Ms Zahira Sheikh has come to represent almost everything that is wrong with India's polity. The courtroom drama manifests barely a fraction of the conflicting and destructive forces ' much greater than the physical presence of any individual can evoke ' that are eating away at the base of the democracy. Ms Sheikh's family business was destroyed in the Gujarat genocide, and the surviving members of the family have lived through not just the loss of their Best Bakery but also a massacre. She is one of the unforgettable faces of the Gujarat violence, which is the most recent and one of the most hideous enactments of communal hatred in India. Religious identity remains one of the more intractable dimensions of existence in the secular republic, and is acutely relevant when the religion is a minority one. It is a serious failure, yet one that is used as capital by politicians. This aspect of Ms Sheikh's identity has been reinforced by her excommunication: the All India Muslim Personal Law Board has pronounced her a shame to Islam because of her rapidly changing stories under oath.

Two other institutions are also playing out their conflicts around and through Ms Sheikh. From the very beginning, Ms Sheikh and some other witnesses communicated a sense of serious threat, and the judiciary moved the cases out of Gujarat in the interests of justice as well as of witness-protection. Threatening or bribing witnesses, particularly those associated with crimes pointing at politicians or mafia from any sphere, be it religion or trade, has become so common that the entire fabric of the justice system is now endangered. The truth in Ms Sheikh's case, and in many others, is no longer merely a technical matter of investigation. This is not new. The vested interests working, often at cross-purposes, behind any investigation of importance have long been the subject of public lament and criticism. Ms Sheikh's wildly differing stories dramatize the tremendous pressures at work behind the scenes. The alleged involvement of politicians in her changing story is merely one thread in an immensely complicated and rather ugly fabric.
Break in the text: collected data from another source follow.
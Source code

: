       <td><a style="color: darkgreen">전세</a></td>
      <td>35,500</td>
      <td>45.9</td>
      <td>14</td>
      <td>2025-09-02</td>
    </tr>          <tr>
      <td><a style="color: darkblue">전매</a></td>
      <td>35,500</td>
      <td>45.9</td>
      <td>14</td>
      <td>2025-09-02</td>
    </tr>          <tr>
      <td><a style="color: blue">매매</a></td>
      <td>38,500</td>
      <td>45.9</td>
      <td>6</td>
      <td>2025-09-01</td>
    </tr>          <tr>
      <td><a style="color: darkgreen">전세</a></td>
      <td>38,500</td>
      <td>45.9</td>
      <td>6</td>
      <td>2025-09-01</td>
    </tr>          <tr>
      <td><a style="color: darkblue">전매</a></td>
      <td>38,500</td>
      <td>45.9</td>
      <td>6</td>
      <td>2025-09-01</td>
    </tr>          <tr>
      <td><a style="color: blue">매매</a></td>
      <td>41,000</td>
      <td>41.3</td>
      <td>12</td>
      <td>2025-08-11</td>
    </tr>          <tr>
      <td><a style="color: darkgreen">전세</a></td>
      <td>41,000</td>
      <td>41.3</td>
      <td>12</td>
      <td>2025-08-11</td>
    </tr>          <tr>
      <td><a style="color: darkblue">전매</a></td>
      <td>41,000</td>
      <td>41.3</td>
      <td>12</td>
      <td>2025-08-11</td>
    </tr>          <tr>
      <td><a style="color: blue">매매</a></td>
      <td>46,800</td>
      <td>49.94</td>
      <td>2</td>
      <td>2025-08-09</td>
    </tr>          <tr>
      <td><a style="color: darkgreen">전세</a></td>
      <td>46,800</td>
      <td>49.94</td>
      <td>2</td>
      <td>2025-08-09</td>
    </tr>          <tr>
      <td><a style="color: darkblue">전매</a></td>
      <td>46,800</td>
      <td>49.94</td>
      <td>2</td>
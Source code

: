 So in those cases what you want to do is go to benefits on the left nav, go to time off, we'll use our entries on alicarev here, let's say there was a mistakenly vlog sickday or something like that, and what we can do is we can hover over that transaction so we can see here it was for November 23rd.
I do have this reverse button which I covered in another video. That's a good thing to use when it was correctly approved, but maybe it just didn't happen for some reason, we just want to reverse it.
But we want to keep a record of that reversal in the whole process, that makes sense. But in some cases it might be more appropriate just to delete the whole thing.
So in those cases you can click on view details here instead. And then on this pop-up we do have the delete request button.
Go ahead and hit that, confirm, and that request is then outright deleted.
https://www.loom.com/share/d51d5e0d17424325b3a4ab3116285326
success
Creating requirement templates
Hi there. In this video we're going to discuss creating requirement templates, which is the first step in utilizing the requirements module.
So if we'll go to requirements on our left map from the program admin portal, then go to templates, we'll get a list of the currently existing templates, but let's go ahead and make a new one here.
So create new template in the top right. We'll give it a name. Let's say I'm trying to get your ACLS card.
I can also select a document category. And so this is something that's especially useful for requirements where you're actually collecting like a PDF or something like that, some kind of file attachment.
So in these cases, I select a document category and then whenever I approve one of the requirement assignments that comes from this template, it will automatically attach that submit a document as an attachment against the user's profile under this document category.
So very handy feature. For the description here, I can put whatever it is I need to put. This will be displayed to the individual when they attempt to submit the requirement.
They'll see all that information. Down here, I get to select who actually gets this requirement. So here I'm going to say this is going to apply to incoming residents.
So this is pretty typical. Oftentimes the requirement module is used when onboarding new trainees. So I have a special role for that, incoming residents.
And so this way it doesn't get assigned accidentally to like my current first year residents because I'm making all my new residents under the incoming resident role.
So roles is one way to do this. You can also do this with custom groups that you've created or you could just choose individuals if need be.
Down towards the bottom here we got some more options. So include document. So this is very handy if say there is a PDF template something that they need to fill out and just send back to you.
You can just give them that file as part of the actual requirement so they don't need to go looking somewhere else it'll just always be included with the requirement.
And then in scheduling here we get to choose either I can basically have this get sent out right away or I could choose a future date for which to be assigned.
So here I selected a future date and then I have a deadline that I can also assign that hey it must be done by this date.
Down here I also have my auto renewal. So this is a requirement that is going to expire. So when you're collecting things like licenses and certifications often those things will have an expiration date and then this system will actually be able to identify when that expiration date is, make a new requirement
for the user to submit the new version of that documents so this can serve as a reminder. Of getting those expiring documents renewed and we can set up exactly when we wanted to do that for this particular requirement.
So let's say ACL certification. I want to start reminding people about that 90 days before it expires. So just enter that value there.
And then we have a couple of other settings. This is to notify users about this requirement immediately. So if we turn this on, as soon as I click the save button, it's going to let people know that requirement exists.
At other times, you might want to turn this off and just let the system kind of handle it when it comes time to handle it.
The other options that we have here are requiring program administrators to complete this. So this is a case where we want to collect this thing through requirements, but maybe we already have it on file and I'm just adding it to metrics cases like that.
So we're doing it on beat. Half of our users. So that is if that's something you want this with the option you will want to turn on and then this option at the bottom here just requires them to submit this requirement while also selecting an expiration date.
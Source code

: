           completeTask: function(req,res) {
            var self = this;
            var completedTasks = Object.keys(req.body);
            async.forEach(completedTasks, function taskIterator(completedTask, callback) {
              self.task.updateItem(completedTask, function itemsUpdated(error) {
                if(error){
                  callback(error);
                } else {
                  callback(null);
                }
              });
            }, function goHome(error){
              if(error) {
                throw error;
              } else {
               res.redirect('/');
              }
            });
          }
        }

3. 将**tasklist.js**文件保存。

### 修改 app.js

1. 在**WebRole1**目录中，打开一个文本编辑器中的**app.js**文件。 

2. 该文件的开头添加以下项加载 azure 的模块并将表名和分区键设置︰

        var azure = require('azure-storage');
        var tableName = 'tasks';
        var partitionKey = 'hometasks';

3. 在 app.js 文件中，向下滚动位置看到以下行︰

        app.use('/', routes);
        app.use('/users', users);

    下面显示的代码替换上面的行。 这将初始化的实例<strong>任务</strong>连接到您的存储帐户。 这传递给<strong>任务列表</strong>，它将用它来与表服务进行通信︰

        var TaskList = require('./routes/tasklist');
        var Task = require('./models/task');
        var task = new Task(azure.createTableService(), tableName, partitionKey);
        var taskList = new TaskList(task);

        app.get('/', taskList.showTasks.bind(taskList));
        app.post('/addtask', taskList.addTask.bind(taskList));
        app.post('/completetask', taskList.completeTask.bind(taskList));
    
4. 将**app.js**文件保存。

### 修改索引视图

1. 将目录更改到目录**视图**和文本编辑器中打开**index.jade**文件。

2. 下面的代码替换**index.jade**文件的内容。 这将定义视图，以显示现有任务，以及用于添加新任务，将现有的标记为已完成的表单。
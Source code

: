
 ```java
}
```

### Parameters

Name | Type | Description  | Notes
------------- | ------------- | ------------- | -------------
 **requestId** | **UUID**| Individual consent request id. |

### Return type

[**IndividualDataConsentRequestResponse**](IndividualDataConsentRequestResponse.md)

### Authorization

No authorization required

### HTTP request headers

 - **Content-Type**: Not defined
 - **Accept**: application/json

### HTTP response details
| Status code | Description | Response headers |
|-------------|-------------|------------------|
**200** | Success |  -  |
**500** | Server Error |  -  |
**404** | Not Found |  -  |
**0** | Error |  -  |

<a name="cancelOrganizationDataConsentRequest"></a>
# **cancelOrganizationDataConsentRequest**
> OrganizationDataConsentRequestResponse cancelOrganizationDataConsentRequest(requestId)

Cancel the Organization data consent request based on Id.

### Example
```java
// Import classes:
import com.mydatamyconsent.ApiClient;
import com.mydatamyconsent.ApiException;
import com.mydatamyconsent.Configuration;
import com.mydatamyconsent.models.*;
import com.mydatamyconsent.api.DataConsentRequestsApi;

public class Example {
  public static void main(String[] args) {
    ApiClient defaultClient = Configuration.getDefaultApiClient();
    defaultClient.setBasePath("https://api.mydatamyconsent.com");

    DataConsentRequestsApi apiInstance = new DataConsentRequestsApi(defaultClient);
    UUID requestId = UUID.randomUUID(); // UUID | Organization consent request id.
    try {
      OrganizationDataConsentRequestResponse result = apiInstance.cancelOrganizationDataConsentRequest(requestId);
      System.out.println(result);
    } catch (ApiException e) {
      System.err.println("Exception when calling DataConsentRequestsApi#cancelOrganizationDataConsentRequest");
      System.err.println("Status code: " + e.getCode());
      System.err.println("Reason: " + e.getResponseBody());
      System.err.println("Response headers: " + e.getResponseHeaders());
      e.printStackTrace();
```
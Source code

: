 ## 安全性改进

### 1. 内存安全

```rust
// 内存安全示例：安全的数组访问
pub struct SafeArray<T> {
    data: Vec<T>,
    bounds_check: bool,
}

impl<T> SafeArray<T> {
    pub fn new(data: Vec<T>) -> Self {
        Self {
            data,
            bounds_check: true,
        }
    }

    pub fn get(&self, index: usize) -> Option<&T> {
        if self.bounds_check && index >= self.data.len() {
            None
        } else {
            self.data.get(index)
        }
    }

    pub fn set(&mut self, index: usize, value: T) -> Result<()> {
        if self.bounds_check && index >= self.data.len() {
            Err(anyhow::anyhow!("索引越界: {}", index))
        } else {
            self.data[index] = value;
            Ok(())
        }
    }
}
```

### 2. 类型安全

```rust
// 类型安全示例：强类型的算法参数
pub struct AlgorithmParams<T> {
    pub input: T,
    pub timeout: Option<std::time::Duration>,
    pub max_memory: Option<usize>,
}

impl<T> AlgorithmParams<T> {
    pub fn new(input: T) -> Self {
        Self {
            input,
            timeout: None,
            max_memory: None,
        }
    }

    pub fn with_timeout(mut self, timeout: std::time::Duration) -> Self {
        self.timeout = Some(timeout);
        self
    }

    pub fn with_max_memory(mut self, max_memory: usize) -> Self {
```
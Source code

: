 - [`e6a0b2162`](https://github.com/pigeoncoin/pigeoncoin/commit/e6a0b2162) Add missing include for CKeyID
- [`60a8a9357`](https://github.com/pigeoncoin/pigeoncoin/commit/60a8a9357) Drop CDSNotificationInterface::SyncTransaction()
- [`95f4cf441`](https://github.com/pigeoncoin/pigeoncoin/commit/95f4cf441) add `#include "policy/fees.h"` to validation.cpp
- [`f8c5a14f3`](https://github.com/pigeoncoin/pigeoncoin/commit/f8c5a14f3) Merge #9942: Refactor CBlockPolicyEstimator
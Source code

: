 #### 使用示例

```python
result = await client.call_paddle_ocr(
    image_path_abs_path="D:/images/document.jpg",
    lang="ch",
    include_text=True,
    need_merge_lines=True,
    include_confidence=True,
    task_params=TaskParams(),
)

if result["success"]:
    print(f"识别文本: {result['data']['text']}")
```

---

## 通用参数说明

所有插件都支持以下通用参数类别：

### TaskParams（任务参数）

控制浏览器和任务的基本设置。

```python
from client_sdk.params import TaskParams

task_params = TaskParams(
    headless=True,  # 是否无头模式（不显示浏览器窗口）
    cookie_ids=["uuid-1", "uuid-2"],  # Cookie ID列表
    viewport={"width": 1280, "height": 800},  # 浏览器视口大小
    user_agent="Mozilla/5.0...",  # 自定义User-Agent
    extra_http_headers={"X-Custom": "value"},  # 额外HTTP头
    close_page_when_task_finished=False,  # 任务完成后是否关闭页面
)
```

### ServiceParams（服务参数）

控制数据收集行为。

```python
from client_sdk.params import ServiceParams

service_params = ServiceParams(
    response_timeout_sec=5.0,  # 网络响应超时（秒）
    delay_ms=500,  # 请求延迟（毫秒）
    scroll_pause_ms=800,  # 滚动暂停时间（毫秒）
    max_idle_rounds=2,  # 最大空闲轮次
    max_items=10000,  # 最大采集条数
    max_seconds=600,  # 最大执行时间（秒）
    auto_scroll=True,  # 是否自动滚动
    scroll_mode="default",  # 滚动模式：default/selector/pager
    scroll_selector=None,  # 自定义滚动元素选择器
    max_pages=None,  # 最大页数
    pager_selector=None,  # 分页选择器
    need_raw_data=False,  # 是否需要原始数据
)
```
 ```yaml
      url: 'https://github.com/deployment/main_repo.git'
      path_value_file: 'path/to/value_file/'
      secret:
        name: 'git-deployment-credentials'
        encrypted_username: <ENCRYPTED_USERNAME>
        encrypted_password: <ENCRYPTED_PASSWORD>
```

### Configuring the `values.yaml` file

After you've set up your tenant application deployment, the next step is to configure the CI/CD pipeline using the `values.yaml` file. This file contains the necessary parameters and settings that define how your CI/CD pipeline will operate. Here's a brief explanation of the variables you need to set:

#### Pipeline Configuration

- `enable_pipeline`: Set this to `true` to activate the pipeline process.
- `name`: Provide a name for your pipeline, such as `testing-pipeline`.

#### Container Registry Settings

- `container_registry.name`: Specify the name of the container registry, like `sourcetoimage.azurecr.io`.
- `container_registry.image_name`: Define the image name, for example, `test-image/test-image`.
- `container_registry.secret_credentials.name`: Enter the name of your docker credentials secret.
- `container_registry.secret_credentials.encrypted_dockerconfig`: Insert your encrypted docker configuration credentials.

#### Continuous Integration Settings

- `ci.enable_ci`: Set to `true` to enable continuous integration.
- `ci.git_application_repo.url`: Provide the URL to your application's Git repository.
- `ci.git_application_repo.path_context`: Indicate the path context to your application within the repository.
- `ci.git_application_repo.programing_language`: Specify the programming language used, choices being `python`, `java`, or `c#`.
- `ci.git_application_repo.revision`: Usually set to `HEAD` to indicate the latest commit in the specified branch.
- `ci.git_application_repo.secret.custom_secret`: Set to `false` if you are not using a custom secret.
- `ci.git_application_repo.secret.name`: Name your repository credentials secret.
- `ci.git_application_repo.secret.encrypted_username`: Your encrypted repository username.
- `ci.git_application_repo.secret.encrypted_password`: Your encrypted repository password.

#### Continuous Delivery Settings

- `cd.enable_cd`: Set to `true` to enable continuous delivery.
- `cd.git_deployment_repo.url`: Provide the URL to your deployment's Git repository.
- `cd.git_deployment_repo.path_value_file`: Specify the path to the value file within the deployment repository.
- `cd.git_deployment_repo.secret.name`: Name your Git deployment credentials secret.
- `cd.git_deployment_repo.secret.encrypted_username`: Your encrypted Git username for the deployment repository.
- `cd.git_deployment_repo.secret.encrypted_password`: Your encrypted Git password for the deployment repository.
The sordidness that has come to encompass the tragic Best Bakery story is best exemplified in Ms Sheikh's accusations against the activist who had appeared to be the most helpful. Political and social corruption has reached a point where a professed search for justice for victims of communal violence can actually be made to look like another form of violence ' and get takers. Perhaps changes will only begin when every institution in India, civil and otherwise, recognizes its responsibility in Ms Sheikh's story.